▸ **Work to be completed**
From the data underneath, reproduce exactly the stretch that begins at the line with "of tunable parameters." and ends after the line with "However, modern architectures".

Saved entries
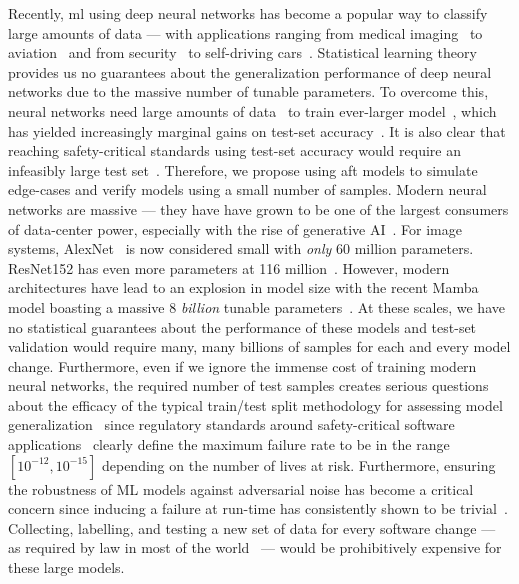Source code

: \documentclass[sn-mathphys-num]{sn-jnl}%
\begin{document}
Recently, \acrfull{ml} using deep neural networks has become a popular way to classify large amounts of data --- with applications ranging from medical imaging~\cite{ai_medical_imaging} to aviation~\cite{ai_aviation} and from security~\cite{ai_security,ai_luggage,ai_prison} to self-driving cars~\cite{ai_automotive}.
Statistical learning theory~\cite{vcdimension,shalev2014understanding} provides us no guarantees about the generalization performance of deep neural networks due to the massive number of tunable parameters. 
To overcome this, neural networks need large amounts of data~\cite{desislavov2021compute,bailly2022effects} to train ever-larger model~\cite{desislavov2021compute}, which has yielded increasingly marginal gains on test-set accuracy~\cite{sun2017revisiting}.
It is also clear that reaching safety-critical standards using test-set accuracy would require an infeasibly large test set~\cite{meyers}. 
Therefore, we propose using \acrfull{aft} models to simulate edge-cases and verify models using a small number of samples.
Modern neural networks are massive --- they have have grown to be one of the largest consumers of data-center power, especially with the rise of generative AI~\cite{msft_water}. 
For image systems, AlexNet~\cite{alom2018history} is now considered small with \textit{only} 60 million parameters. 
ResNet152 has even more parameters at 116 million~\cite{resnet}. 
However, modern architectures have lead to an explosion in model size with the recent Mamba model boasting a massive 8 \textit{billion} tunable parameters~\cite{mamba}. At these scales, we have no statistical guarantees about the performance of these models and test-set validation would require many, many billions of samples for each and every model change. 
Furthermore, even if we ignore the immense cost of training modern neural networks, the required number of test samples creates serious questions about the efficacy of the typical train/test split methodology for assessing model generalization~\cite{meyers} since regulatory standards around safety-critical software applications~\cite{IEC61508,iso26262,aviation_software,safetyframework} clearly define the maximum failure rate to be in the range $[10^{-12}, 10^{-15}]$ depending on the number of lives at risk. 
Furthermore, ensuring the robustness of ML models against adversarial noise has become a critical concern since inducing a failure at run-time has consistently shown to be trivial~\cite{adversarialpatch,carlini_towards_2017,croce_reliable_2020,hopskipjump,chakraborty2018adversarial,art2018}. Collecting, labelling, and testing a new set of data for every software change --- as required by law in most of the world~\cite{IEC61508,iso26262,aviation_software,safetyframework} --- would be prohibitively expensive for these large models. 
\end{document}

▸ **Task result**
Statistical learning theory~\cite{vcdimension,shalev2014understanding} provides us no guarantees about the generalization performance of deep neural networks due to the massive number of tunable parameters. 
To overcome this, neural networks need large amounts of data~\cite{desislavov2021compute,bailly2022effects} to train ever-larger model~\cite{desislavov2021compute}, which has yielded increasingly marginal gains on test-set accuracy~\cite{sun2017revisiting}.
It is also clear that reaching safety-critical standards using test-set accuracy would require an infeasibly large test set~\cite{meyers}. 
Therefore, we propose using \acrfull{aft} models to simulate edge-cases and verify models using a small number of samples.
Modern neural networks are massive --- they have have grown to be one of the largest consumers of data-center power, especially with the rise of generative AI~\cite{msft_water}. 
For image systems, AlexNet~\cite{alom2018history} is now considered small with \textit{only} 60 million parameters. 
ResNet152 has even more parameters at 116 million~\cite{resnet}. 
However, modern architectures have lead to an explosion in model size with the recent Mamba model boasting a massive 8 \textit{billion} tunable parameters~\cite{mamba}. At these scales, we have no statistical guarantees about the performance of these models and test-set validation would require many, many billions of samples for each and every model change. 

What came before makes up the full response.